Singkatnya, apa yang saya perdebatkan di sini adalah bahwa jika seseorang menganggap dengan serius asal-usul istilah “indigenisme”, tidak begitu banyak dalam pengertian Ward Churchill (yang lebih dekat dengan Warrior dan Womack), tetapi dalam arti antropolog Meksiko Guillermo Bonfil Batalla, orang harus mengenali Indian subterranean misalnya, dari jutaan orang Meksiko dan Latin lainnya yang tinggal di daerah itu juga, belum lagi kain budaya yang mendalam dari Amerika Serikat itu sendiri. Pengakuan budaya oleh mayoritas mestizo dari “Meksiko Profundo”, Meksiko sebenarnya lebih dalam dari permukaan Eurosentrisnya, yang Batalla harap akan membantu mewujudkan proyek penentuan nasib sendiri pribumi Indigenismo, setidaknya dapat mencapai paralel yang lebih sederhana dalam teori HI kritis dengan mengakui kehadiran penduduk asli Amerika di dalam ruang kota, yaitu, di mana, seperti yang dikatakan walikota Philadelphia, “perbatasan negara” sekarang berada, sebagai populasi yang dalam pengalihannya, mengacaukan komitmen ontologis dari disiplin itu sendiri.

Feminisme

Setelah dikombinasikan dengan kepekaan anarkis dan indigenis, saya telah mencoba untuk memperkuat di sini (yang meruntuhkan perbedaan kebebasan/kesetaraan dan negara/negara), kritik feminisme terhadap perbedaan publik/privat yang menjadi lebih kuat berkenaan dengan disiplin seperti HI, berdedikasi sebagaimana mereka adalah komitmen ontopolitik liberalisme modern akhir. Memang, jika penduduk asli Amerika secara rutin diberhentikan hanya sebagai populasi domestik, “subnasional” (dan karena itu tidak relevan dengan wacana semacam itu), hubungan yang jelas segera meluas ke oikos yang terfemininkan, yang setidaknya sejak zaman Aristoteles, telah dipahami sebagai situs dari ‘non-politik’. Kedua, kita mungkin mengatakan, tunduk pada sejenis “pengecualian ganda” dimana, meskipun dalam beberapa hal mereka termasuk dalam politik, bahwa justru di dalam penerimaan mereka sendiri mereka dikecualikan, sebagaimana dalam pengecualian mereka bahwa mereka diterima, sejauh, pada akhir periode modern, keduanya menjadi objek administrasi biopolitik.
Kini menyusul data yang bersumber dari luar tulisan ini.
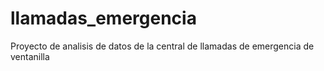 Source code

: # llamadas_emergencia
Proyecto de analisis de datos de la central de llamadas de emergencia de ventanilla
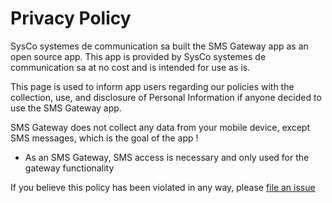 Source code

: # Privacy Policy

SysCo systemes de communication sa built the SMS Gateway app as an open source app. This app is provided by SysCo systemes de communication sa at no cost and is intended for use as is.

This page is used to inform app users regarding our policies with the collection, use, and disclosure of Personal Information if anyone decided to use the SMS Gateway app.

SMS Gateway does not collect any data from your mobile device, except SMS messages, which is the goal of the app !
* As an SMS Gateway, SMS access is necessary and only used for the gateway functionality

If you believe this policy has been violated in any way, please [file an issue](https://github.com/multiOTP/SMSGateway/issues/new)
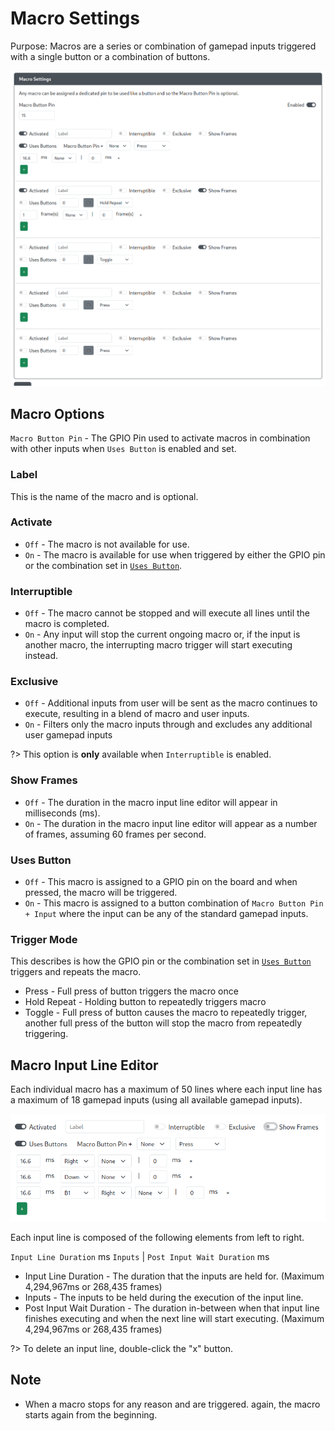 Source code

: # Macro Settings

Purpose: Macros are a series or combination of gamepad inputs triggered with a single button or a combination of buttons.

![GP2040-CE Configurator - Macros](./assets/images/gpc-macros.png)

## Macro Options

`Macro Button Pin` - The GPIO Pin used to activate macros in combination with other inputs when `Uses Button` is enabled and set.

### Label

This is the name of the macro and is optional.

### Activate

- `Off` - The macro is not available for use.
- `On` - The macro is available for use when triggered by either the GPIO pin or the combination set in [`Uses Button`](#uses-button).
  
### Interruptible

- `Off` - The macro cannot be stopped and will execute all lines until the macro is completed.
- `On` - Any input will stop the current ongoing macro or, if the input is another macro, the interrupting macro trigger will start executing instead.

### Exclusive

- `Off` - Additional inputs from user will be sent as the macro continues to execute, resulting in a blend of macro and user inputs.
- `On` - Filters only the macro inputs through and excludes any additional user gamepad inputs

?> This option is **only** available when `Interruptible` is enabled.

### Show Frames

- `Off` - The duration in the macro input line editor will appear in milliseconds (ms).
- `On` - The duration in the macro input line editor will appear as a number of frames, assuming 60 frames per second.

### Uses Button

- `Off` - This macro is assigned to a GPIO pin on the board and when pressed, the macro will be triggered.
- `On` - This macro is assigned to a button combination of `Macro Button Pin + Input` where the input can be any of the standard gamepad inputs.

### Trigger Mode

This describes is how the GPIO pin or the combination set in [`Uses Button`](#uses-button) triggers and repeats the macro.

- Press - Full press of button triggers the macro once
- Hold Repeat - Holding button to repeatedly triggers macro
- Toggle - Full press of button causes the macro to repeatedly trigger, another full press of the button will stop the macro from repeatedly triggering.

## Macro Input Line Editor

Each individual macro has a maximum of 50 lines where each input line has a maximum of 18 gamepad inputs (using all available gamepad inputs).

![GP2040-CE Configurator - Macro Input Line](./assets/images/gpc-macros-input-line.png)

Each input line is composed of the following elements from left to right.

`Input Line Duration` ms `Inputs` | `Post Input Wait Duration` ms

- Input Line Duration - The duration that the inputs are held for. (Maximum 4,294,967ms or 268,435 frames)
- Inputs - The inputs to be held during the execution of the input line.
- Post Input Wait Duration - The duration in-between when that input line finishes executing and when the next line will start executing. (Maximum 4,294,967ms or 268,435 frames)

?> To delete an input line, double-click the "x" button.

## Note

- When a macro stops for any reason and are triggered. again, the macro starts again from the beginning.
Jadi, sementara ada beberapa keuntungan di antara penduduk asli Amerika dan perempuan selama beberapa dekade terakhir, perbedaan publik/privat hanya benar-benar berubah sejauh struktur inklusi dan eksklusi menjadi tidak dapat dibedakan.
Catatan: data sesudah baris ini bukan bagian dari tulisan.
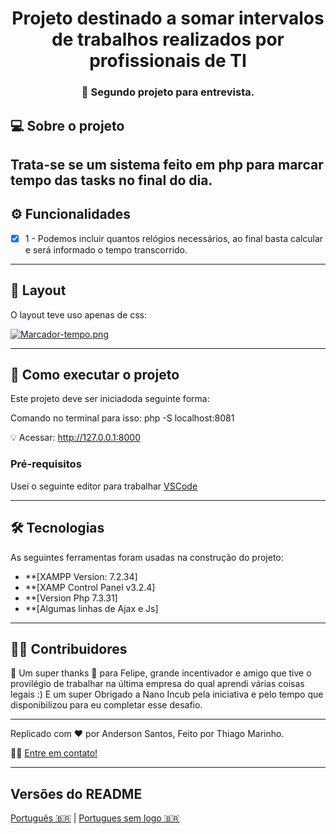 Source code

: <h1 align="center">
      Projeto destinado a somar intervalos de trabalhos realizados por profissionais de TI
</h1>

<h3 align="center">
    🌱 Segundo projeto para entrevista.
</h3>


## 💻 Sobre o projeto

 Trata-se se um sistema feito em php para marcar tempo das tasks no final do dia.
---

## ⚙️ Funcionalidades

- [x] 1 - Podemos incluir quantos relógios necessários, ao final basta calcular e será informado o tempo transcorrido.

---

## 🎨 Layout

O layout teve uso apenas de css:

[![Marcador-tempo.png](https://i.postimg.cc/ZRdD2Zzs/Marcador-tempo.png)](https://postimg.cc/62B04k3C)

---

## 🚀 Como executar o projeto

Este projeto deve ser iniciadoda seguinte forma:

Comando no terminal para isso:
php -S localhost:8081

💡 Acessar:
http://127.0.0.1:8000

### Pré-requisitos

Usei o seguinte editor para trabalhar  [VSCode](https://code.visualstudio.com/)


---

## 🛠 Tecnologias

As seguintes ferramentas foram usadas na construção do projeto:
-   **[XAMPP Version: 7.2.34]
-   **[XAMP Control Panel v3.2.4]
-   **[Version Php 7.3.31]
-   **[Algumas linhas de Ajax e Js]

---

## 👨‍💻 Contribuidores

💜 Um super thanks 👏 para Felipe, grande incentivador e amigo que tive o provilégio de trabalhar na última empresa do qual aprendi várias coisas legais :)
E um super Obrigado a Nano Incub pela iniciativa e pelo tempo que disponibilizou para eu  completar esse desafio.

---

Replicado com ❤️ por Anderson Santos, Feito por Thiago Marinho.

👋🏽 [Entre em contato!](https://www.linkedin.com/in/anderson-santos-dev-front-back/)

---

##  Versões do README

[Português 🇧🇷](./README.md)  | [Portugues sem logo  🇧🇷](./README-sem-logo.md) 
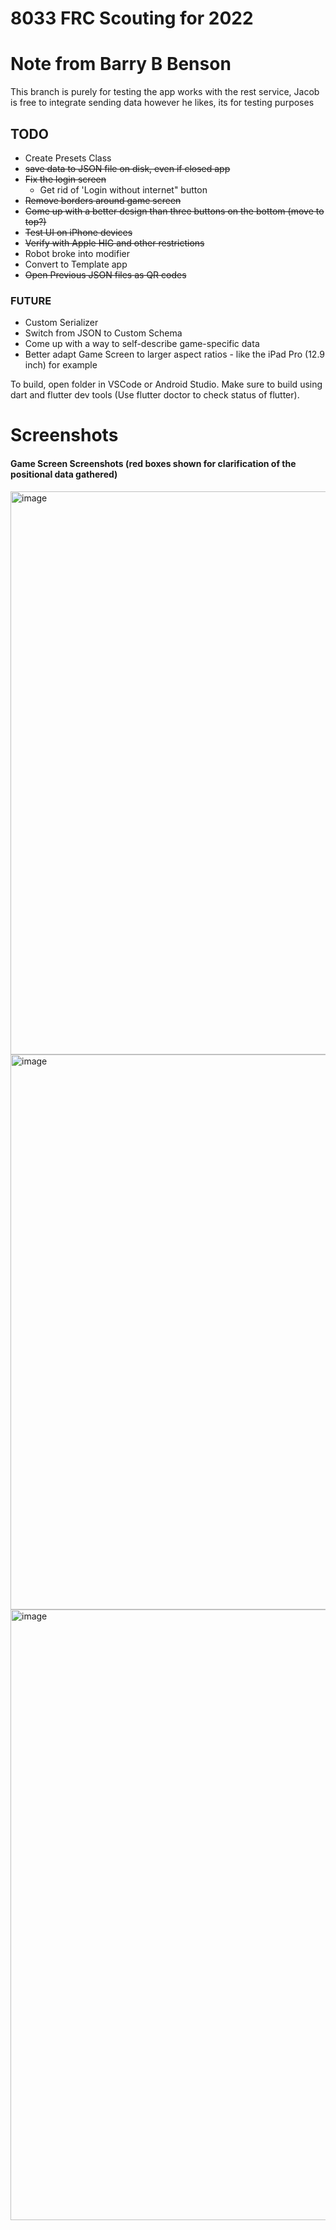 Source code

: # 8033 FRC Scouting for 2022

# Note from Barry B Benson
This branch is purely for testing the app works with the rest service, Jacob is free to integrate sending data however he likes, its for testing purposes

## TODO
- Create Presets Class
- ~~save data to JSON file on disk, even if closed app~~
- ~~Fix the login screen~~
   - Get rid of 'Login without internet" button
- ~~Remove borders around game screen~~
- ~~Come up with a better design than three buttons on the bottom (move to top?)~~
- ~~Test UI on iPhone devices~~
- ~~Verify with Apple HIG and other restrictions~~
- Robot broke into modifier
- Convert to Template app
- ~~Open Previous JSON files as QR codes~~

### FUTURE
- Custom Serializer
- Switch from JSON to Custom Schema
- Come up with a way to self-describe game-specific data
- Better adapt Game Screen to larger aspect ratios - like the iPad Pro (12.9 inch) for example

To build, open folder in VSCode or Android Studio. Make sure to build using dart and flutter dev tools (Use flutter doctor to check status of flutter). 

# Screenshots

#### Game Screen Screenshots (red boxes shown for clarification of the positional data gathered)

<img width="901" alt="image" src="https://user-images.githubusercontent.com/70717139/201489938-9de6d19c-629d-4abf-a06c-9c3018b653df.png">
<img width="888" alt="image" src="https://user-images.githubusercontent.com/70717139/201489940-bd8c7620-f1d5-470a-a196-85ac27dacdb1.png">
<img width="977" alt="image" src="https://user-images.githubusercontent.com/70717139/201489942-8aba9ced-1e46-439d-abb2-141b5fff9e94.png">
Memang, seperti yang dicatat Kathy Ferguson dalam The Feminis Case Against Bureoucracy, daripada mengurangi tuntutan yang ditempatkan pada perempuan, versi utama liberal dari penolakan terhadap “kultus keperempuanan sejati” pada akhirnya memperluas mereka, memberikan mereka integrasi ke dalam masyarakat Amerika arus utama yang didasarkan pada pemasaran “politik” (atau sebaliknya, perluasan “privat” dalam kedok perluasan “publik”). Sebagaimana dijelaskannya, pada periode ini, “kecenderungan untuk mencari perlindungan dalam kegiatan-kegiatan pribadi semakin diperkuat ketika birokrasiasi semakin intensif, karena rutinitas kerja dan tidak adanya jalan partisipasi dan ekspresi diri dalam birokrasi semakin mendorong individu untuk mencari perlindungan di kepuasan setelah kerja.”[27]

Jika ada, jauh dari surut ke masa lalu dari masa lalu patriarki yang buruk, domain Aristotelian dari oikos telah berkembang secara dramatis bersama dengan perubahan neoliberalisme terhadap “publik”. Dalam sistem seperti itu, keberadaan perempuan Amerika Asli di kota berfungsi sebagai ancaman ganda terhadap degradasi keperempuanan dan keaslian ke superfluity dari yang “privat”, sehingga membuat hidup mereka lebih genting dari sebelumnya. Seperti yang dikatakan oleh satu pengalaman pasca-relokasi, “tidak seperti peran utama mereka dalam komunitas di reservasi, perempuan di daerah perkotaan Indian bahkan tidak terpinggirkan; mereka adalah yang tak terlihat dan kurang mendapat penghargaan dari arus utama perkotaan. Merasa tak berdaya dan tak memiliki kekuatan, mereka menjadi lebih bergantung pada suami mereka sampai mereka dapat membentuk lingkaran teman dan kerabat yang membutuhkan waktu untuk membangun di lingkungan perkotaan dan di pusat-pusat orang Indian.”[28]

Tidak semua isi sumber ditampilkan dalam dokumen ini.